Required action
If a line below includes the string "which", copy it.

Records provided
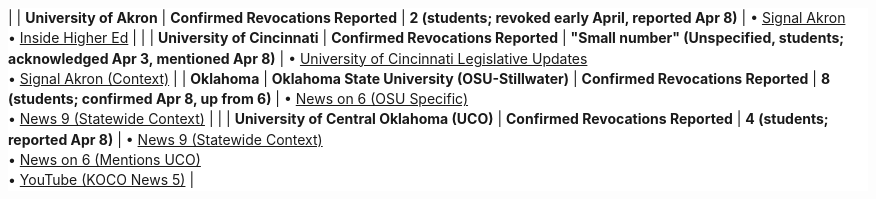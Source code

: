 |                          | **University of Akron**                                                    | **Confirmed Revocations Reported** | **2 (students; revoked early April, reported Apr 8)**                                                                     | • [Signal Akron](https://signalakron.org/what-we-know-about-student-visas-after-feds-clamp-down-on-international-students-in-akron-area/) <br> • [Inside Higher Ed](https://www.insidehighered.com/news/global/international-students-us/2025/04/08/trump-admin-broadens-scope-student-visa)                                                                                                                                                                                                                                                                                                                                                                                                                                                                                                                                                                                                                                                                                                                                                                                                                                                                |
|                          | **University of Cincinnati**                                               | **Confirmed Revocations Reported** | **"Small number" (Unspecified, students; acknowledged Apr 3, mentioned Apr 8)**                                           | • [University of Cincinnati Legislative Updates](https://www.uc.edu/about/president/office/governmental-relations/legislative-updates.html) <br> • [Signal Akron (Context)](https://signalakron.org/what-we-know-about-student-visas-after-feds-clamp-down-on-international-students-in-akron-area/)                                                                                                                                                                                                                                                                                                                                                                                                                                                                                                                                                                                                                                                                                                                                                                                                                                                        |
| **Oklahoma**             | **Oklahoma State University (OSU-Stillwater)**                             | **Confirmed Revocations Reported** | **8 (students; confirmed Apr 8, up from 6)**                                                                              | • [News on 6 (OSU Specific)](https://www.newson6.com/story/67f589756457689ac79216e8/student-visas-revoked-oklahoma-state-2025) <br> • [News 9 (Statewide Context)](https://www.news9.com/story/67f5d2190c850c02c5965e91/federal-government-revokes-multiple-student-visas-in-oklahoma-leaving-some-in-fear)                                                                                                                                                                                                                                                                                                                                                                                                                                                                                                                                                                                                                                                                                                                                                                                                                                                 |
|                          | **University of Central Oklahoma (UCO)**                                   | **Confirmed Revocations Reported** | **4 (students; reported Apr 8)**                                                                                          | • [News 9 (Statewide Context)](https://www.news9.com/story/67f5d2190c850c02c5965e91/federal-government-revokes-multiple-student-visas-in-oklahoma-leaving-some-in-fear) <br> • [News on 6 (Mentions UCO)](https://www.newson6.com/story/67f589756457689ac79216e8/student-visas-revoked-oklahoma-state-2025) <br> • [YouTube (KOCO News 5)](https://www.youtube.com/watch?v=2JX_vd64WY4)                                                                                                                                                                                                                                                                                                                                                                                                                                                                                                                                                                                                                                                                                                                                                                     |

* * *

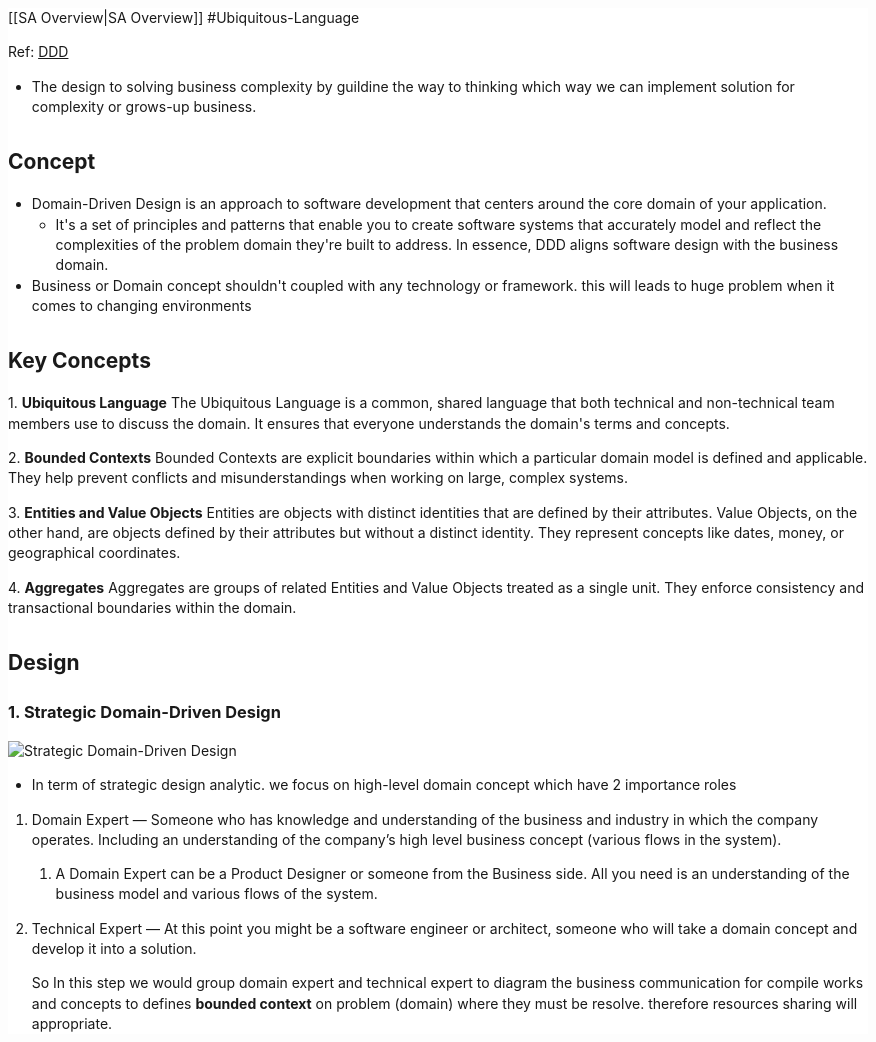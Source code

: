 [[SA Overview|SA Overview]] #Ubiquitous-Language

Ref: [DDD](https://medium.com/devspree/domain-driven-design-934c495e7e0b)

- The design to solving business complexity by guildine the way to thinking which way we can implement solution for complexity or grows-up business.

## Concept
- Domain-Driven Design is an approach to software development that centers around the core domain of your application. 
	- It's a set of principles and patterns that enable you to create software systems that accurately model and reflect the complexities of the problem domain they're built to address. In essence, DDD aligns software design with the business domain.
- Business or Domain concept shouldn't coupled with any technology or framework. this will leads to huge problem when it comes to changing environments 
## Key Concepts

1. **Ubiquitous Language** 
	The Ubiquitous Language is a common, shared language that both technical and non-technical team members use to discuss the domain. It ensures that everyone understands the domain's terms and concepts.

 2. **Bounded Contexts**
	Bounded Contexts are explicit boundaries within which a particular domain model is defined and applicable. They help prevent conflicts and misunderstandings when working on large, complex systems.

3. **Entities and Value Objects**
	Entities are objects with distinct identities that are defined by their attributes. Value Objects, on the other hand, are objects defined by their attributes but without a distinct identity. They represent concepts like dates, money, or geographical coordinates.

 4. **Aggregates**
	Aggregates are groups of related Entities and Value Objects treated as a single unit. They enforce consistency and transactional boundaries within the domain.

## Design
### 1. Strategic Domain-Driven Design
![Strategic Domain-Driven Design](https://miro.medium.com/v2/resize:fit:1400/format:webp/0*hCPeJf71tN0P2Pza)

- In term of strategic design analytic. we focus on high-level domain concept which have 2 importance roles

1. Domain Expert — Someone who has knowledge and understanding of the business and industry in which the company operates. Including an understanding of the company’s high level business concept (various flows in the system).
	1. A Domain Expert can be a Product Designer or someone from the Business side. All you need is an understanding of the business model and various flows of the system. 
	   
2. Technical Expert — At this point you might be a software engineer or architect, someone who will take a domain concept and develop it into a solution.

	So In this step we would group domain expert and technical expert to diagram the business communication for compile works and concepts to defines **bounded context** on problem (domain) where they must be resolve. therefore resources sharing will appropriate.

Solution below
- The design to solving business complexity by guildine the way to thinking which way we can implement solution for complexity or grows-up business.
	Bounded Contexts are explicit boundaries within which a particular domain model is defined and applicable. They help prevent conflicts and misunderstandings when working on large, complex systems.
- In term of strategic design analytic. we focus on high-level domain concept which have 2 importance roles
1. Domain Expert — Someone who has knowledge and understanding of the business and industry in which the company operates. Including an understanding of the company’s high level business concept (various flows in the system).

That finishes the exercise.